Während sich die Mitglieder der Expedition 18 auf ihre Rückkehr vorbereiten, wird bei den Neuankömmlingen die Anpassung an die Schwerelosigkeit zum Untersuchungsgegenstand. Bei SLEEP wird der Einfluss des Lichtes auf das Befinden einer Person untersucht. Die schnellen Hell-Dunkel-Zyklen beeinflussen den Schlaf-Wach-Rhythmus der Raumfahrer. Dazu trägt der Proband eine Actiwatch, die sowohl dessen Aktivität als auch die Lichtintensität protokolliert. Die ganze Woche über war Koichi Wakata das Untersuchungsobjekt. Im Rahmen von Biophosphonates nahm er außerdem ein spezielles Medikament ein, mit dem man eine Verringerung des Knochenabbaus in der Schwerelosigkeit erreichen will. Weitere Untersuchungen betrafen Blutdruck, Herz-Kreislauf-System, ein Belastungs-EKG, Lungenfunktion und Hörvermögen. Michael Fincke nahm hingegen an den Experimenten Integrated Immune (II) und Nutrition teil. Bei Nutrition werden Blut- und Urinproben genommen, ein Fragebogen zur Ernährung ausgefüllt sowie vor und nach der Rückkehr Knochen, oxidative Beschädigungen und hormonelle Änderungen untersucht. Es handelt sich um eine komplexe Studie zur Erforschung der physischen Veränderungen im menschlichen Körper bei längerem Aufenthalt in der Schwerelosigkeit. Bei II wird zusätzlich die Entwicklung des Immunsystems beobachtet. Dazu werden Speichelproben genommen.

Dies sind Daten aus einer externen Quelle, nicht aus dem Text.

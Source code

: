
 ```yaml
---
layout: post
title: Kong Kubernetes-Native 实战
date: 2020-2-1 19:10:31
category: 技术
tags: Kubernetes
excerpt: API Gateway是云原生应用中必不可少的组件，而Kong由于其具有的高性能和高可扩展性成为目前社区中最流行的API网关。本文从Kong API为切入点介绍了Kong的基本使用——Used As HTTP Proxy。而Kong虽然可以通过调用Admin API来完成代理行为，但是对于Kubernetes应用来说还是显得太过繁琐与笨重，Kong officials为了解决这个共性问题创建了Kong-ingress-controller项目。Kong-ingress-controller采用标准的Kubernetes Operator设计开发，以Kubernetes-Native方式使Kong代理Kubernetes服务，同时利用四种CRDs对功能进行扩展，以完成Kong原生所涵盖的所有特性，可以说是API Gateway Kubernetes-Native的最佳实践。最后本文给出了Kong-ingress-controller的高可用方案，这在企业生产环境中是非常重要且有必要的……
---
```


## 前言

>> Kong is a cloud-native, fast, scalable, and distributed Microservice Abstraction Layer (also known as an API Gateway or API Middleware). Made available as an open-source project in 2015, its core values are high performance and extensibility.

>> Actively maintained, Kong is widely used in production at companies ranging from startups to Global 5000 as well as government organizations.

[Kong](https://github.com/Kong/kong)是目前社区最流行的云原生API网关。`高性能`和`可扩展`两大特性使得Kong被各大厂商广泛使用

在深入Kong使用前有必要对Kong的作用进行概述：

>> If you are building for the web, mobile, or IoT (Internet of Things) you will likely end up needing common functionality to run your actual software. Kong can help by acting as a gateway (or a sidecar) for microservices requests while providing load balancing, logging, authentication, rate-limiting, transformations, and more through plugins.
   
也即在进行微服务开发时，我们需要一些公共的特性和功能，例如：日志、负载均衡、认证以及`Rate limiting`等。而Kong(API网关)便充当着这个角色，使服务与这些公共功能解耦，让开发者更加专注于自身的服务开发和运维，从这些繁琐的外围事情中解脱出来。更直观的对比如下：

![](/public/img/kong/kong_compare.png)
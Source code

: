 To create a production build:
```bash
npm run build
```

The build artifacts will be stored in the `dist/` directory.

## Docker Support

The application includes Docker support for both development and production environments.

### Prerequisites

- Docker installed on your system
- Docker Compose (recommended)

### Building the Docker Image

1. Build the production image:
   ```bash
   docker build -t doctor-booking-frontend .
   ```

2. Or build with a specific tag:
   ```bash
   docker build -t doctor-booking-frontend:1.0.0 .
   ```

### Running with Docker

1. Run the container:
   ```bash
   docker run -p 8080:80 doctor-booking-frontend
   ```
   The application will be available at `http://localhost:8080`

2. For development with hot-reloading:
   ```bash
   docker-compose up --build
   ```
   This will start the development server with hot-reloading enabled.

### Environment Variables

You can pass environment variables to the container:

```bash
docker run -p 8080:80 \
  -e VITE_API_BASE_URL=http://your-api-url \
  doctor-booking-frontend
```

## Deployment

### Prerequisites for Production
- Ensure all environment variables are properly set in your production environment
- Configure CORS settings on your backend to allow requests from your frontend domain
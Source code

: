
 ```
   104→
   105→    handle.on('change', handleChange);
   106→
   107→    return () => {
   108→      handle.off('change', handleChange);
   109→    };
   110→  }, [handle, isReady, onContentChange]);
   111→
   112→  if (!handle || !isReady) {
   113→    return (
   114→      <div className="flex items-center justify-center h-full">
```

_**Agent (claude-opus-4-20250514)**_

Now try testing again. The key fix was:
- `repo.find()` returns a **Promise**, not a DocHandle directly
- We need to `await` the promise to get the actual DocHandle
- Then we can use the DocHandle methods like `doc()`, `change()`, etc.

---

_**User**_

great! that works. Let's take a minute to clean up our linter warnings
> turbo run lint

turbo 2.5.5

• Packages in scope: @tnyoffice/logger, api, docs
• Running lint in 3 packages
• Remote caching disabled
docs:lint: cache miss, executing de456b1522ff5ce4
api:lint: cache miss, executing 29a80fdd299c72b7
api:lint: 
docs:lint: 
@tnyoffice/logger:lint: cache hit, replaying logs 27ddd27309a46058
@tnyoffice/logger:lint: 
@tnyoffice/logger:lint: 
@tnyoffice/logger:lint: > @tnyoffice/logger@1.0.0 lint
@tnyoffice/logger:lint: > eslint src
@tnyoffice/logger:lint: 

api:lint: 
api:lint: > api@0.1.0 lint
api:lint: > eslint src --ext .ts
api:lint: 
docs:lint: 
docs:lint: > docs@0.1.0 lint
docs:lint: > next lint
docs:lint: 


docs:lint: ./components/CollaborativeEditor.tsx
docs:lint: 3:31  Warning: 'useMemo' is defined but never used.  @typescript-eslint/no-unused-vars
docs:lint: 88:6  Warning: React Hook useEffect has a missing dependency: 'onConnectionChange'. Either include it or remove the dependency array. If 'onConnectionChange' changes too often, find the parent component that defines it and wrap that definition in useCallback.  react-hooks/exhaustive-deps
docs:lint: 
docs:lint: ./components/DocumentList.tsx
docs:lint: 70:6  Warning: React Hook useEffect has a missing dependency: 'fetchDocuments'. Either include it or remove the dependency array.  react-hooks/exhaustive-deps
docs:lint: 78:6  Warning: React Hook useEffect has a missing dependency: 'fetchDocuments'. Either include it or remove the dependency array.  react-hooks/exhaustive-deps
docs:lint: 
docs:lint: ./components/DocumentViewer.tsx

Koichi Wakata arbeitete erstmals mit dem japanischen Manipulator (JEM RMS). Dabei führte er eine Reihe von Bewegungen aus und kontrollierte immer wieder die Genauigkeit und Handhabbarkeit. Bei der nächsten Shuttle-Mission soll eine größere Außenplattform am Kibo-Modul angedockt werden. Viele der hier ablaufenden Experimente können ohne Außenbordarbeiten mittels Roboterarm betreut werden.
Weitere Arbeiten betrafen die Messung von Umweltparametern innerhalb der Station (Experiment EXPERT mit Messung von Temperatur, Luftfeuchtigkeit und Luftströmung), die Aktivierung einzelner biologischer Proben (CryoGem), weitere Tests einer neuen GPS-Antenne, das Daten-Managementsystem im Columbus-Modul, die Kalibrierung einer Anlage zur Untersuchung von Flüssigkeiten und Verbrennungsprozessen (Fluids & Combustion Facility) sowie das Zuführen frischen Sauerstoffs zur Stationsatmosphäre aus dafür vorgesehenen Vorräten des Transportschiffs Progress-M 66. Reguläre Wartungen betrafen unter anderem ein Luftfiltersystem sowie eine Kondenswasser-Rückgewinnungsanlage, Neustarts verschiedener Computer, Inspektionen der Sportgeräte, das Auswechseln beziehungsweise Aufladen verschiedener Batterien in einem Feuermelder und mehreren Messgeräten, die Aufbereitung von bei Außenbordarbeiten benutzten CO2-Filtern in Quest, Sicherung und Upload wissenschaftlicher Daten (Matroschka, Econ) sowie die Inspektion aller Luken im US-basierten Teil der ISS.
Mehrfach wurde via Amateurfunk Kontakt zu Bildungseinrichtungen in Kanada, Italien und Japan aufgenommen. Erdbeobachtungen (Crew Earth Observation) hatten überwiegend Einschlags- und Vulkankrater in Ghana, Mauretanien, Algerien, Equador und Kolumbien im Visier. Am 1. April standen auch einige Inseln im Fokus der Observation und Foto-Dokumentation.
Charles Simonyi nahm nur an wenigen Aktivitäten der Stationsbesatzung teil. Er führte eigene Messungen zur Strahlenbelastung durch, hatte mehrfach via Amateurfunk, Videokonferenz oder IP-Telefon Kontakt zur Erde und fotografierte interessante Gebiete und Phänomene des Heimatplaneten.